- [WHAT THE EXERCISE ASKS] Your answer is a copy of every line in the records where "chúng" appears.

Document images with source code:
===============
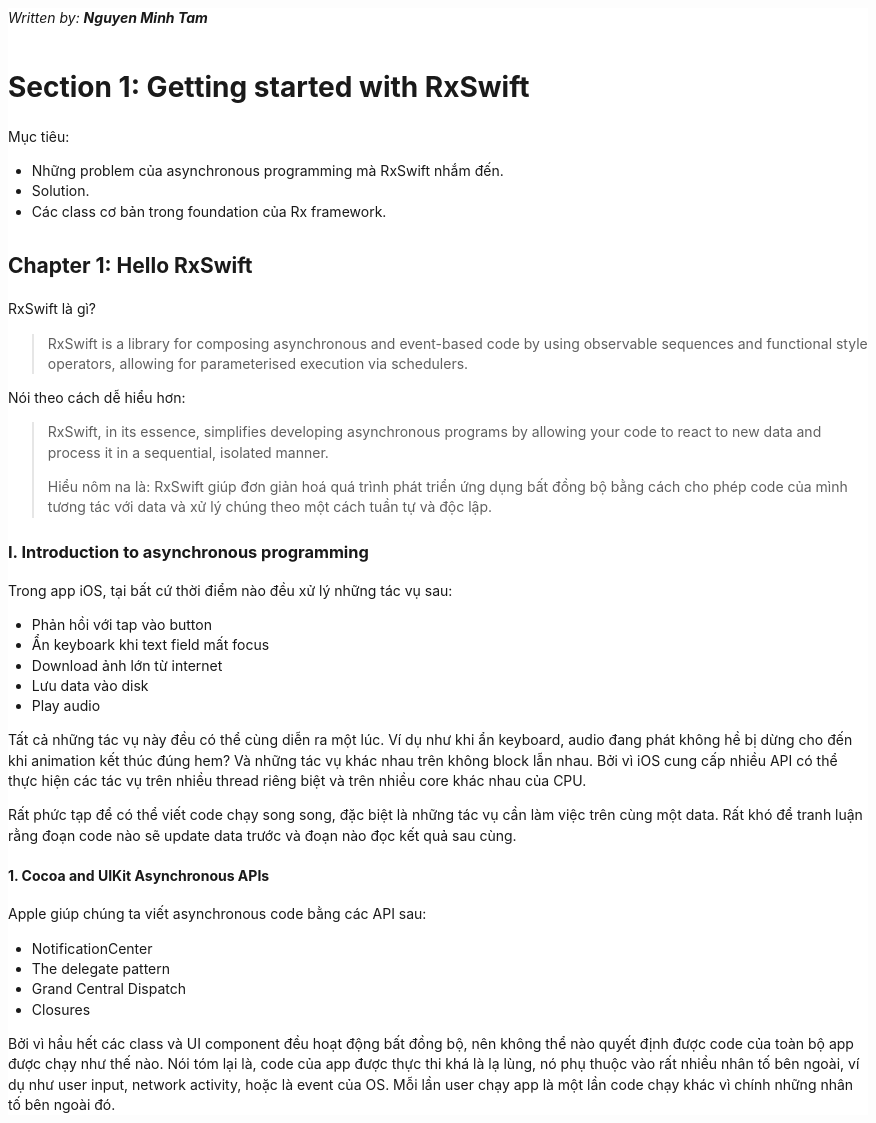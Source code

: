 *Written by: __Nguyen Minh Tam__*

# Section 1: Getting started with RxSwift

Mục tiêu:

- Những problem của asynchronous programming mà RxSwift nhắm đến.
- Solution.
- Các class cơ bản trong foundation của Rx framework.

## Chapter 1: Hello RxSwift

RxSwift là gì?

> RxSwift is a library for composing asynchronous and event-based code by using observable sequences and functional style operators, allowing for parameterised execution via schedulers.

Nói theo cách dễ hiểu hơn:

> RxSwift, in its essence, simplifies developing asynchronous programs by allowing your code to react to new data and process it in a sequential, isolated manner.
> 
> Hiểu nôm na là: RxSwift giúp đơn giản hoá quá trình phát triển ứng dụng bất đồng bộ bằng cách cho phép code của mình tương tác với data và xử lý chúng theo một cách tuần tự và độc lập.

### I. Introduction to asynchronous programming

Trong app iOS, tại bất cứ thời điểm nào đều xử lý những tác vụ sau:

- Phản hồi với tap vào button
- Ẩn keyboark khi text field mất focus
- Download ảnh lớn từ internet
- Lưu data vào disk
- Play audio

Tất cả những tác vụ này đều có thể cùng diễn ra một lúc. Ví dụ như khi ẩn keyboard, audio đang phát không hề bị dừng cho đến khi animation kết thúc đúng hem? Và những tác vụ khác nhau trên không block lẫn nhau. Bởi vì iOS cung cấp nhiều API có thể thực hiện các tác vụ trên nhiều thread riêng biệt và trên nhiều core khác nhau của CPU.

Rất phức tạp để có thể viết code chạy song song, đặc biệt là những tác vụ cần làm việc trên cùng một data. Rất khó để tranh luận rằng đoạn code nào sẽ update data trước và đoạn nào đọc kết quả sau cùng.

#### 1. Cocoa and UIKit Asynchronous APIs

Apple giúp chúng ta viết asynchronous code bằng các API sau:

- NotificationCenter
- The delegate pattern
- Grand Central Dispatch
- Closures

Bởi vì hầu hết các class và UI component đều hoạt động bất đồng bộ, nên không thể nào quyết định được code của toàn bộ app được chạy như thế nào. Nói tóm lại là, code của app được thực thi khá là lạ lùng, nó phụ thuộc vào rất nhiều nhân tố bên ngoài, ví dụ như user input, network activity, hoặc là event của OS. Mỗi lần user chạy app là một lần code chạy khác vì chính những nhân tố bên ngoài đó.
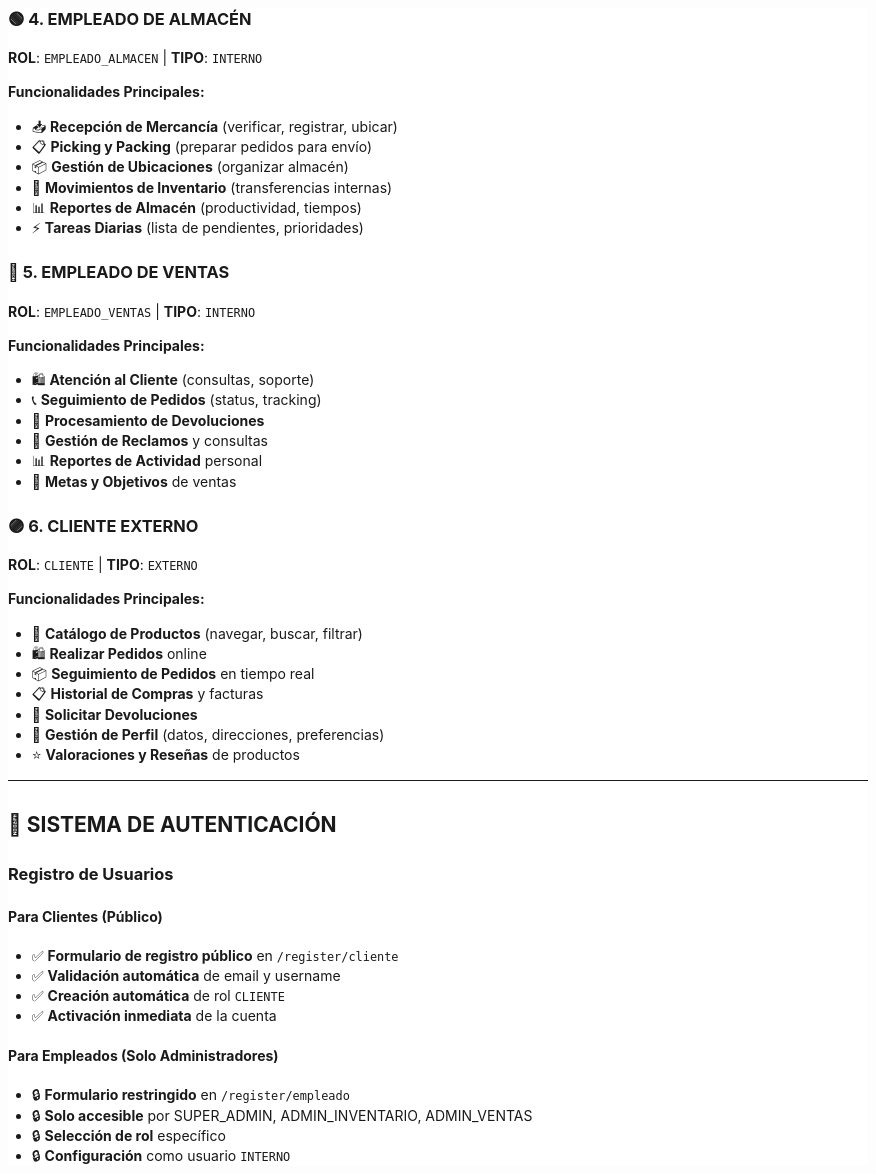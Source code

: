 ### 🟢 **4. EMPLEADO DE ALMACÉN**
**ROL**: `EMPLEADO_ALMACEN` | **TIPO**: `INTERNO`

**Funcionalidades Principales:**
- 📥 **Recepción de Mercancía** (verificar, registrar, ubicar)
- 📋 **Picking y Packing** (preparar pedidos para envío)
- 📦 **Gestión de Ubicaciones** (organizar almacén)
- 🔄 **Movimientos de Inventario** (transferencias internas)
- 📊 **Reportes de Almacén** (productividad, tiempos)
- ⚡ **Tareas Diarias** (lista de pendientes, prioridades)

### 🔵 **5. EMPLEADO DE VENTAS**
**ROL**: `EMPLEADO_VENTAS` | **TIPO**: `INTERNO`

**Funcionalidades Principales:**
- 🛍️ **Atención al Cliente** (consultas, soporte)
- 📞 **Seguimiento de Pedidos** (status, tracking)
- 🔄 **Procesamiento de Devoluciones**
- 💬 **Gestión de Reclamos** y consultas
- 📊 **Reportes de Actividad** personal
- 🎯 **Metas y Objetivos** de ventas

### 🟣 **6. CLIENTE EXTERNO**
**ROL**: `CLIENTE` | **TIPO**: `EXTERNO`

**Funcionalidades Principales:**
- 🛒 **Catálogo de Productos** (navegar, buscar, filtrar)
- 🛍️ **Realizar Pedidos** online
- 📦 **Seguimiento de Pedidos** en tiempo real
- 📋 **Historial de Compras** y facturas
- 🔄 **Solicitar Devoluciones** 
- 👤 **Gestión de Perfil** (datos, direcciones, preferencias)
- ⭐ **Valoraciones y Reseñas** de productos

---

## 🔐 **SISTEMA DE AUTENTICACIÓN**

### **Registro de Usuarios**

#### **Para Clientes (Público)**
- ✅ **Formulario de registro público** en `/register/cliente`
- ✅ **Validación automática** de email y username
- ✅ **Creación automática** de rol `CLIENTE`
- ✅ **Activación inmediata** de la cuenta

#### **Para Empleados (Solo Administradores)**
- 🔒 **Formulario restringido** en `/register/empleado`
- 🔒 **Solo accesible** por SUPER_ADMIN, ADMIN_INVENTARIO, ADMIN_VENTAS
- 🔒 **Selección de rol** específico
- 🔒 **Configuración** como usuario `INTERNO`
===============
- [YOUR SOLUTION]
> Hiểu nôm na là: RxSwift giúp đơn giản hoá quá trình phát triển ứng dụng bất đồng bộ bằng cách cho phép code của mình tương tác với data và xử lý chúng theo một cách tuần tự và độc lập.
Apple giúp chúng ta viết asynchronous code bằng các API sau:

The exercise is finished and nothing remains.